Hosted by the Bristol Vision Institute
Neurodegenerative brain disorders provide a unique challenge. Although such conditions - Alzheimers’s disease, Frontotemporal dementia, Parkinson’s disease, aphasia, etcetera - have a number of underlying bases, they share a commonality in their relation to brain changes tied to progressive loss of neurons, connectivity, or other functionality in a number of regions and systems. These changes lead to a range of symptoms, from difficulty moving and using one’s body, to subtle changes in emotions; to major, disabling cognitive and behavioral impairments. As such - occurring in tandem with our currently aging world population and the realization that often these disorders may start to germinate years, and up to decades, before they are diagnosed - better understanding of the nature and of these disorders, new means for early detection, or even prevention, are a growing concern for medicine and neuroscience. As a direct result, researchers have redoubled their interest in individuals’ lives and activities. Emerging research has discovered intriguing relations between neurodegeneration and—among other factors—the types of jobs one might pursue,the hobbies we choose, even the nature of our thoughts and cognitive responses. All of which could help to open the ‘black box’ of these disorders and of our human neurobiology.

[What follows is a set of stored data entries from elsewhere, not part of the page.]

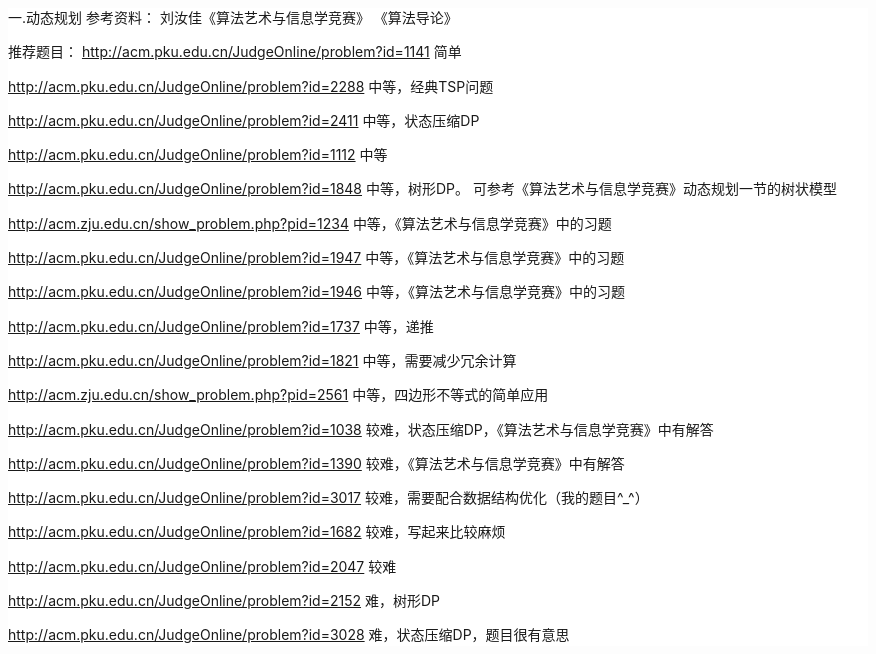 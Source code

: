 一.动态规划
参考资料：
刘汝佳《算法艺术与信息学竞赛》
《算法导论》

推荐题目：
http://acm.pku.edu.cn/JudgeOnline/problem?id=1141 
简单

http://acm.pku.edu.cn/JudgeOnline/problem?id=2288 
中等，经典TSP问题

http://acm.pku.edu.cn/JudgeOnline/problem?id=2411 
中等，状态压缩DP

http://acm.pku.edu.cn/JudgeOnline/problem?id=1112 
中等

http://acm.pku.edu.cn/JudgeOnline/problem?id=1848 
中等，树形DP。
可参考《算法艺术与信息学竞赛》动态规划一节的树状模型

http://acm.zju.edu.cn/show_problem.php?pid=1234 
中等，《算法艺术与信息学竞赛》中的习题

http://acm.pku.edu.cn/JudgeOnline/problem?id=1947 
中等，《算法艺术与信息学竞赛》中的习题

http://acm.pku.edu.cn/JudgeOnline/problem?id=1946 
中等，《算法艺术与信息学竞赛》中的习题

http://acm.pku.edu.cn/JudgeOnline/problem?id=1737 
中等，递推

http://acm.pku.edu.cn/JudgeOnline/problem?id=1821 
中等，需要减少冗余计算

http://acm.zju.edu.cn/show_problem.php?pid=2561 
中等，四边形不等式的简单应用

http://acm.pku.edu.cn/JudgeOnline/problem?id=1038 
较难，状态压缩DP，《算法艺术与信息学竞赛》中有解答

http://acm.pku.edu.cn/JudgeOnline/problem?id=1390 
较难，《算法艺术与信息学竞赛》中有解答

http://acm.pku.edu.cn/JudgeOnline/problem?id=3017 
较难，需要配合数据结构优化（我的题目^_^）

http://acm.pku.edu.cn/JudgeOnline/problem?id=1682 
较难，写起来比较麻烦


http://acm.pku.edu.cn/JudgeOnline/problem?id=2047 
较难

http://acm.pku.edu.cn/JudgeOnline/problem?id=2152 
难，树形DP

http://acm.pku.edu.cn/JudgeOnline/problem?id=3028 
难，状态压缩DP，题目很有意思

One area with particularly high promise involves visual art. The past three decades have seen a number of case studies reporting changes in incidence or nature of individuals’ visual art-making. Ranging from world-famous professionals to even lay and previously uninterested artists, these have suggested a range of intriguing modulations in artistic behavior and production. Most often, they have also been matched with the assessment of specific produced artworks from pre- and post-disorder onset or diagnosis. These images may offer a particularly salient behavioral record of structural or functional brain change, which may be fixed as a “map” on the page, but which requires a much more systematic basis and transdisciplinary approaches to really distill out or maximize this potential—can we really ‘read’ the art to see the changing brain? In this talk, I discuss some emerging work by our team to put this record of scholarship together, to begin assessing images for potential significant ties to specific disorders - focusing especially on Parkinson’s disease - and also much needed next steps for both top-down and bottom-up means of analysis on these images to truly “uncover” the putative link between disorder and artistic creativity.